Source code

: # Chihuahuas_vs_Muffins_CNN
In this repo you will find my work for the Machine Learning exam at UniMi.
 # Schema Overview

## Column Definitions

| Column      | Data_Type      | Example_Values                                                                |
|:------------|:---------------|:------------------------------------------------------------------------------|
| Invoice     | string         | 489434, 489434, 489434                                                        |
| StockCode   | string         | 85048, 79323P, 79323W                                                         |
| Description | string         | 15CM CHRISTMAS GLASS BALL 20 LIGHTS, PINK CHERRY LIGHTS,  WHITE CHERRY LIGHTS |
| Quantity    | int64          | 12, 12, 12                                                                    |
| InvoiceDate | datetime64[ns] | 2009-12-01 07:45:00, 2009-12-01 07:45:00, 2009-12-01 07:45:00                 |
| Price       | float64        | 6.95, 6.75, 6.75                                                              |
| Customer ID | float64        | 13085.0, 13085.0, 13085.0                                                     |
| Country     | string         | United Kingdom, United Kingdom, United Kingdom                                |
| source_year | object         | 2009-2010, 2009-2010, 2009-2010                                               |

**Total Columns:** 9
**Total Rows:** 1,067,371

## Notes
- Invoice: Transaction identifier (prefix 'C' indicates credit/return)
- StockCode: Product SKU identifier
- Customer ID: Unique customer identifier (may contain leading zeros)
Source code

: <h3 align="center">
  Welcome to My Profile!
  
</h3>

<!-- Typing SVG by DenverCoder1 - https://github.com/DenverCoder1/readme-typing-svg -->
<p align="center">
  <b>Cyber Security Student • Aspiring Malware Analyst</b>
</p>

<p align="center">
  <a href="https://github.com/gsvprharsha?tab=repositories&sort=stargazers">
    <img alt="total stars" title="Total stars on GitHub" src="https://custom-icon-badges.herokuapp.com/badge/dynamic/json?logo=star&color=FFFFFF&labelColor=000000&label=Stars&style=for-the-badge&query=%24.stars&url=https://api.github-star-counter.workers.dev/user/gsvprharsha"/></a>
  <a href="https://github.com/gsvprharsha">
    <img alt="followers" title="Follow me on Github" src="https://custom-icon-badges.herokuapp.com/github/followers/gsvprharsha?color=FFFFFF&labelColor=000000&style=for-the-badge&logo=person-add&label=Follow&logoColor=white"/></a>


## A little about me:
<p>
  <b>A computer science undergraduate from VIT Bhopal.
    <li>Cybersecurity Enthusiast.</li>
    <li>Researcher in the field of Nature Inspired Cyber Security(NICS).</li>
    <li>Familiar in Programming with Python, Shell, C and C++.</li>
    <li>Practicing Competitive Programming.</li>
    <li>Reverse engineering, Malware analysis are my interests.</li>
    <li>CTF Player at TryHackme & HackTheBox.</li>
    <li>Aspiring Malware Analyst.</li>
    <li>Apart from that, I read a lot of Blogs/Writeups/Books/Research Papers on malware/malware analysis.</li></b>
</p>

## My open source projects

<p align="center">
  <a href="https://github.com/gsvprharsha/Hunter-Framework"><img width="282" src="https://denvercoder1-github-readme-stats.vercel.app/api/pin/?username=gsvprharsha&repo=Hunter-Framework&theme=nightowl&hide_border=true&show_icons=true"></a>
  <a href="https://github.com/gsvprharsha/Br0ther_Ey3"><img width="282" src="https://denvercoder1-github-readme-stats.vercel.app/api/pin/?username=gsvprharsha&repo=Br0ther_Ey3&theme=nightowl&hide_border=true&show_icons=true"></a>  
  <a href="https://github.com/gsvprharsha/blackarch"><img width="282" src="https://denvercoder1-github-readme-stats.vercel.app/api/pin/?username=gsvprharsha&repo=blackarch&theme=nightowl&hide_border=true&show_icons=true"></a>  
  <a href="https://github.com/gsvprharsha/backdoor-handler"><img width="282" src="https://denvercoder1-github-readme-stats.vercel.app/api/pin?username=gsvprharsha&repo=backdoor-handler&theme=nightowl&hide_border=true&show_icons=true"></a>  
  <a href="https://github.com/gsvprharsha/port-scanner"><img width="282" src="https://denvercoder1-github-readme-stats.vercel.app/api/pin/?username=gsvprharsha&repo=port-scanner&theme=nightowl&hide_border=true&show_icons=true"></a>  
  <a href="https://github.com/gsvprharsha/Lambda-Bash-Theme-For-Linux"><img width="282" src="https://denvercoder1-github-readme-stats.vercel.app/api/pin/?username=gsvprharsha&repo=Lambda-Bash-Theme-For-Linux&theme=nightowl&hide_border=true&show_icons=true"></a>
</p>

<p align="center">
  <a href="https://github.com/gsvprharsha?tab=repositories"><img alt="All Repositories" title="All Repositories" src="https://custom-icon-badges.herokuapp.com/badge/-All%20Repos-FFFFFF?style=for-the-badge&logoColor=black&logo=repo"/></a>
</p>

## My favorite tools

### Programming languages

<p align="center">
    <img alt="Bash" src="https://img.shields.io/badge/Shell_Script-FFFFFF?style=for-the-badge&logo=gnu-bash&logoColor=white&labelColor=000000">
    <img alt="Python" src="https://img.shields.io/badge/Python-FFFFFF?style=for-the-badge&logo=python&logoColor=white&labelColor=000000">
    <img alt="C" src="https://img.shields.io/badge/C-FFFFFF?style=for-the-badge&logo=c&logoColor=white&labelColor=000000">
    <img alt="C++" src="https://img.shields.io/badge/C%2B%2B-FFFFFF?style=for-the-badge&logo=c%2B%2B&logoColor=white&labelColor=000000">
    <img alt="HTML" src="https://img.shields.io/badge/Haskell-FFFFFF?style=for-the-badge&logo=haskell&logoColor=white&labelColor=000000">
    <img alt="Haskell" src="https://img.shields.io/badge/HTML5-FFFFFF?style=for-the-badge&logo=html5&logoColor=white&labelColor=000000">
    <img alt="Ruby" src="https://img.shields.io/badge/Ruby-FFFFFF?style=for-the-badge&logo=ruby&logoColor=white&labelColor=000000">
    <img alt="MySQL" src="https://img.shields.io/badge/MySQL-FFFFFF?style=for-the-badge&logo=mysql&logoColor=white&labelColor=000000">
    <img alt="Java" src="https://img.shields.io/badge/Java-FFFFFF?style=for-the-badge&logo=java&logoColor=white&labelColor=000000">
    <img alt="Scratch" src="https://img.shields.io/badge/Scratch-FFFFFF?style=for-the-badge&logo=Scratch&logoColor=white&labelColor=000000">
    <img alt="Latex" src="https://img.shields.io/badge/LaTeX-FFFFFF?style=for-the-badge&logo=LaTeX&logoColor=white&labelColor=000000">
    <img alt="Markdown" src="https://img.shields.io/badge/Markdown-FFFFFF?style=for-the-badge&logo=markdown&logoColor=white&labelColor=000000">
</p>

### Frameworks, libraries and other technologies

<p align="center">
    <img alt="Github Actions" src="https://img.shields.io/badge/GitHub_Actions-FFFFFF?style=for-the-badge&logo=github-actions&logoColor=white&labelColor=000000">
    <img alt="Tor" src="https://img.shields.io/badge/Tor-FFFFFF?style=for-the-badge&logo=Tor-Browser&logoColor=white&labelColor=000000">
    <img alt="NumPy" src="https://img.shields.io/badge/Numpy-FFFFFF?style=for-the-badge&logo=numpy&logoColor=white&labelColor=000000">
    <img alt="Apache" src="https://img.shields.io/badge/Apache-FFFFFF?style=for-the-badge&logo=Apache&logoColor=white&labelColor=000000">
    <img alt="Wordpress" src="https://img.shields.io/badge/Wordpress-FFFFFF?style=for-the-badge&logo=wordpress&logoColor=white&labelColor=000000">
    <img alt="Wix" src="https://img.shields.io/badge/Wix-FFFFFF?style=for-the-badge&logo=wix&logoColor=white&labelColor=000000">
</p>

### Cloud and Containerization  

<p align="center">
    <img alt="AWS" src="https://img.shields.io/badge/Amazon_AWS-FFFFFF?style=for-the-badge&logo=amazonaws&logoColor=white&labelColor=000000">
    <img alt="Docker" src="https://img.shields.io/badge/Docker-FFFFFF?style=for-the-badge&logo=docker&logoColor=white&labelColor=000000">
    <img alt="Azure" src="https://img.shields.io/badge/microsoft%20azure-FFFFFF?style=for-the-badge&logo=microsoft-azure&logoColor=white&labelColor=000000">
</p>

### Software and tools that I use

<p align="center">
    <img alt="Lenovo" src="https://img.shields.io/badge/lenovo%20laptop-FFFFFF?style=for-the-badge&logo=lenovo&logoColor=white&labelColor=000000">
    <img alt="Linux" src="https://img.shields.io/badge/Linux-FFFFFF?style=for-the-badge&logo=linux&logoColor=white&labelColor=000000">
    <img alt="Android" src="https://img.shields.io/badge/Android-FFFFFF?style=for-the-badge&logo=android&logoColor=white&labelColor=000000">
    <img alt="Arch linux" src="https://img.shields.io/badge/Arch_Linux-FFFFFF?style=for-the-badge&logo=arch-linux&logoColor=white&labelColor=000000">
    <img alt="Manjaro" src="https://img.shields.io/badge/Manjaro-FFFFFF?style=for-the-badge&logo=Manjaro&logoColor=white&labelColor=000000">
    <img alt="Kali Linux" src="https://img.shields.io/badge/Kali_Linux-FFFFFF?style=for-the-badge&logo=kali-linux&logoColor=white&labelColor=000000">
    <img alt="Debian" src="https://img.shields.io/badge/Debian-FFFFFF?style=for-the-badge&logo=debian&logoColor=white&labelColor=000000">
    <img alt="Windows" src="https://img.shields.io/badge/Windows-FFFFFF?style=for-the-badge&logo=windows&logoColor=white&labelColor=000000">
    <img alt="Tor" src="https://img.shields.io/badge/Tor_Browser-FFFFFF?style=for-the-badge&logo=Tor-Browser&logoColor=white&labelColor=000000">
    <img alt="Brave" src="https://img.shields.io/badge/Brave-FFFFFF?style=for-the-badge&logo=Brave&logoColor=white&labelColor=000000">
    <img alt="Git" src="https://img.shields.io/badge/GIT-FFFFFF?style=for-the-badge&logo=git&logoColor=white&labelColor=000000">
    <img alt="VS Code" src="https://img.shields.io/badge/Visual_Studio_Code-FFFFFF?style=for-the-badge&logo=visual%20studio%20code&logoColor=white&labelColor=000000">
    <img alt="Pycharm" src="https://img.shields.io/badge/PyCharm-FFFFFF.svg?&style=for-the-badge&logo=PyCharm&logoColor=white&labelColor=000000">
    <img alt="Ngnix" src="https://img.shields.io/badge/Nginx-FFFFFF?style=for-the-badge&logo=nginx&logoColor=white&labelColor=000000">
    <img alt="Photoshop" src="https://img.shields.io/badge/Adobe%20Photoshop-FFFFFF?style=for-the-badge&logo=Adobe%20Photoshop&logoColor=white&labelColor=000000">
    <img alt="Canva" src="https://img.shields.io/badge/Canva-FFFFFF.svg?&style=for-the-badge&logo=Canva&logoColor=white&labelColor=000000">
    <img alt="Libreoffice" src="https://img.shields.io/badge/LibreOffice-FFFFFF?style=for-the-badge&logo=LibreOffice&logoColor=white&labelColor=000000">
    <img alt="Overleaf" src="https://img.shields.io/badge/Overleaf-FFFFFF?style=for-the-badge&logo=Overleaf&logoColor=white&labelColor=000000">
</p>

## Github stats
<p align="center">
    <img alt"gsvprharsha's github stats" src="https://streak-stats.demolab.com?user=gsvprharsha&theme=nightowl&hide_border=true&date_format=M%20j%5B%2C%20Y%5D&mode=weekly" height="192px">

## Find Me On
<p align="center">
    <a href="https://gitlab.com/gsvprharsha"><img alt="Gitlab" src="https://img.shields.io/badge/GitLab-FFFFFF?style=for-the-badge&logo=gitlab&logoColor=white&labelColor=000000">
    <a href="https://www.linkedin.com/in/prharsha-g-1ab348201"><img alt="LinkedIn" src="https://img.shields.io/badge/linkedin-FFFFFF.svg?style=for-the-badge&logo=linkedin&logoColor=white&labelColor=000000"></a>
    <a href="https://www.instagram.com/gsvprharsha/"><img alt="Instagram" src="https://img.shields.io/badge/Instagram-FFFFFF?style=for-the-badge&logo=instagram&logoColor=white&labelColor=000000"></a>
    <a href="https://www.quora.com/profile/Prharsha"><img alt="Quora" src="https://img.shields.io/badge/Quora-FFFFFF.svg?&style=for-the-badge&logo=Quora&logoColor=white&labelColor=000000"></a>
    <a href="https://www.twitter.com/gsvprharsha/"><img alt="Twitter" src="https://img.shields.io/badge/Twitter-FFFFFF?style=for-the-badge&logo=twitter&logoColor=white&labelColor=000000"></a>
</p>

○ ○ ○

EXERCISE PROMPT:
Exactly how many lines in the data above contain the word "string"? Respond with the number and nothing more.

SOLVED PROBLEM:
4